Distribute your Files Globally with Tigris and Fly.io
Hey everyone,
Today’s article is sponsored by Tigris. They were so kind to give me beta access to their globally distributed S3-compatible Object Storage before their public beta launch. Tigris partners with Fly.io to distribute your files globally, which makes accessing them anywhere in the world super fast. Tigris is an excellent drop-in solution if you use S3 and give users access to your files.
I tried out Tigris and was quite impressed. The following blog post contains my experience and a detailed walkthrough of how to integrate Tigris into your Elixir application. Let’s get started!
What’s Tigris
The advantage of Tigris is that it allows low-latency access to your files anywhere in the world. That means users can download files from your server fast, regardless of location. But why is that important?
Usually, when you set up an S3 bucket, you choose only one location to host your files. That means you store all your files in one region. Now, if a user from Australia wants to download a file from your server located in e.g. Amsterdam, the download request travels from Australia to Europe and back. That can take a second or more, which creates a horrible user experience for your Australian user. It would be better if a copy of the file was stored in Australia too. That way, the request stays within the region, which makes it super fast and the user super happy. That’s where Tigris comes in.
Tigris takes over the complex and tedious work of replicating your file in more than one location.
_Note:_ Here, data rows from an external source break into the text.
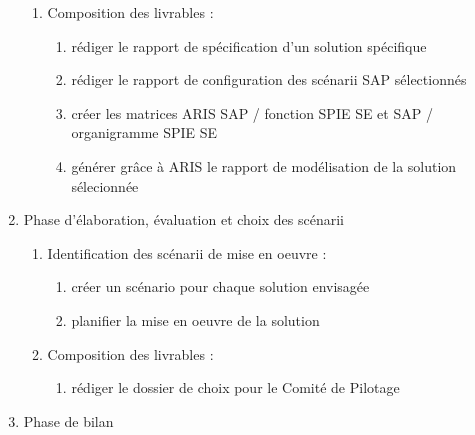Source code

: \begin{enumerate}
\begin{enumerate}
            \item Composition des livrables : 
                \begin{enumerate}
                  \item rédiger le rapport de spécification d'un solution spécifique 
                  \item rédiger le rapport de configuration des scénarii SAP sélectionnés
                  \item créer les matrices ARIS SAP / fonction SPIE SE et SAP / organigramme SPIE SE
                  \item générer grâce à ARIS le rapport de modélisation de la solution sélecionnée
                \end{enumerate}
          \end{enumerate}

    \item Phase d'élaboration, évaluation et choix des scénarii

          \begin{enumerate}
            \item Identification des scénarii de mise en oeuvre : 
                \begin{enumerate}
                  \item créer un scénario pour chaque solution envisagée
                  \item planifier la mise en oeuvre de la solution
                \end{enumerate}
            \item Composition des livrables : 
                \begin{enumerate}
                  \item rédiger le dossier de choix pour le Comité de Pilotage
                \end{enumerate}
          \end{enumerate}

\item Phase de bilan


\end{enumerate}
When you upload a file, it first stays in the region where you uploaded it. But if a user from another region requests the file, it gets replicated and cached in the other region as well. That way, the file is available as close to the users as possible.
Tigris partners with Fly.io to achieve this replication. Fly is well-known for drastically simplifying the process of running your application in all regions of the world. Tigris uses Fly’s infrastructure to store your files in currently ten regions* but plans to expand the network to all 35 regions served by Fly. It is independent of the regions where you deploy your fly apps. So, even if your app only runs in one region, Tigris will cache your files in all available regions.
This all sounds very complicated, but luckily, the setup is super simple. Tigris mimics the AWS S3 API, so any library that works with S3 also works with Tigris. If you use S3 already with e.g. ExAws.S3, you only have to change a few settings. Let’s have a look.
The ten regions are Frankfurt, Sao Paulo, Ashburn (US), Johannesburg, London, Madrid, Chicago, Singapore, San Jose, and Sydney
The Setup
As a demo project, I created a small image guessing game called RecIt
. You can find the demo deployed on Fly.io and the code on GitHub.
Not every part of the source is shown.